As ACLU attorney Ben Wizner said: “Really the only place in the world where Khalid El-Masri's case could not be discussed was in a federal courtroom.”

WIZNER: In fact, just a couple of months ago, the Swedish government agreed to pay Ahmed Agiza $450,000 for its secondary role in the CIA's rendition of Agiza to Egypt. So there's no real secret involved here. Nothing would be revealed by allowing Agiza to go forward in a case against the CIA, because Jeppesen's role is public, because Sweden's role is public, and because Egypt's role is public--he's in an Egyptian prison right now.

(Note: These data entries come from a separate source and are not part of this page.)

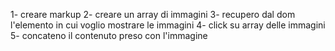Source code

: 
1- creare markup
2- creare un array di immagini
3- recupero dal dom l'elemento in cui voglio mostrare le immagini
4- click su array delle immagini
5-  concateno il contenuto preso con l'immagine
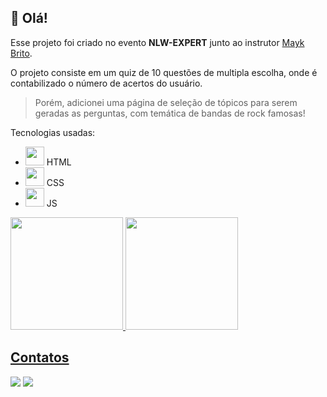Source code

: ## 👋 Olá!

Esse projeto foi criado no evento **NLW-EXPERT** junto ao instrutor [Mayk Brito](https://github.com/maykbrito).

O projeto consiste em um quiz de 10 questões de multipla escolha, onde é contabilizado o número de acertos do usuário.
> Porém, adicionei uma página de seleção de tópicos para serem geradas as perguntas, com temática de bandas de rock famosas!

Tecnologias usadas:
- <img src="https://cdn.jsdelivr.net/gh/devicons/devicon@latest/icons/html5/html5-original.svg" width="30" height="30"/> HTML
- <img src="https://cdn.jsdelivr.net/gh/devicons/devicon@latest/icons/css3/css3-original.svg" width="30" height="30"/> CSS
- <img src="https://cdn.jsdelivr.net/gh/devicons/devicon@latest/icons/javascript/javascript-original.svg" width="30" height="30"/> JS

<div>
  <a href="https://github.com/RaphaelOliveir">
  <img loading="lazy" height="180em" src="https://github-readme-stats.vercel.app/api/top-langs/?username=RaphaelOliveir&layout=compact&langs_count=7&theme=dracula"/>
  <img loading="lazy" height="180em" src="https://github-readme-stats.vercel.app/api?username=RaphaelOliveir&show_icons=true&theme=dracula&include_all_commits=true&count_private=true"/>
</div>

## Contatos
<div>
  <a href="https://www.linkedin.com/in/raphael-oliveira-abba33203/" target="_blank"><img loading="lazy" src="https://img.shields.io/badge/-LinkedIn-%230077B5?style=for-the-badge&logo=linkedin&logoColor=white" target="_blank"></a>
  <a href = "mailto:raphael02oliveira@gmail.com"><img loading="lazy" src="https://img.shields.io/badge/Gmail-D14836?style=for-the-badge&logo=gmail&logoColor=white" target="_blank"></a>
</div>

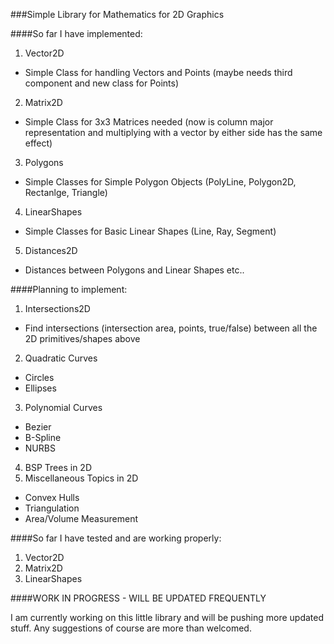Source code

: ###Simple Library for Mathematics for 2D Graphics

####So far I have implemented:

1. Vector2D
  * Simple Class for handling Vectors and Points (maybe needs third component and new class for Points)
2. Matrix2D
  * Simple Class for 3x3 Matrices needed (now is column major representation and multiplying with a vector by either side has the same effect)
3. Polygons
  * Simple Classes for Simple Polygon Objects (PolyLine, Polygon2D, Rectanlge, Triangle)
4. LinearShapes
  * Simple Classes for Basic Linear Shapes (Line, Ray, Segment)
5. Distances2D
  * Distances between Polygons and Linear Shapes etc..

####Planning to implement:

1. Intersections2D
  * Find intersections (intersection area, points, true/false) between all the 2D primitives/shapes above
2. Quadratic Curves
  * Circles
  * Ellipses
3. Polynomial Curves
  * Bezier
  * B-Spline
  * NURBS
4. BSP Trees in 2D
5. Miscellaneous Topics in 2D
  * Convex Hulls
  * Triangulation
  * Area/Volume Measurement

####So far I have tested and are working properly:

1. Vector2D
2. Matrix2D
3. LinearShapes


####WORK IN PROGRESS - WILL BE UPDATED FREQUENTLY

I am currently working on this little library and will be pushing more updated stuff. Any suggestions of course are more than welcomed.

Despite that, the new President -- who repeatedly condemned the extreme secrecy of the Bush administration and vowed greater transparency -- has now acted to protect, purely on secrecy grounds, the government and company that did this.

[...]

That's what Barack Obama is now shielding from judicial scrutiny. Those are the torture victims he is preventing from obtaining judicial relief in our courts. And he's using one of the most radical and destructive tools in the Bush arsenal -- its wildly expanded version of the "state secrets" privilege -- to accomplish all of that dirty work. I've been as vigorous a proponent as anyone for waiting to see what Obama does before reaching conclusions about his presidency, but this is a very real and substantial act, and it's hard to disagree with what ACLU Executive Director Anthony Romero said today:

Eric Holder’s Justice Department stood up in court today and said that it would continue the Bush policy of invoking state secrets to hide the reprehensible history of torture, rendition and the most grievous human rights violations committed by the American government. This is not change. This is definitely more of the same.
That the Obama DOJ -- when faced with its first real test to determine what it intends to do in these areas (as opposed to engaging in symbolic rituals and issuing pretty words) -- explicitly adopts exactly the Bush position is about as inauspicious a start in these areas as one can imagine.

  Glenn Greenwald


....but hey, do what you want....you will anyway.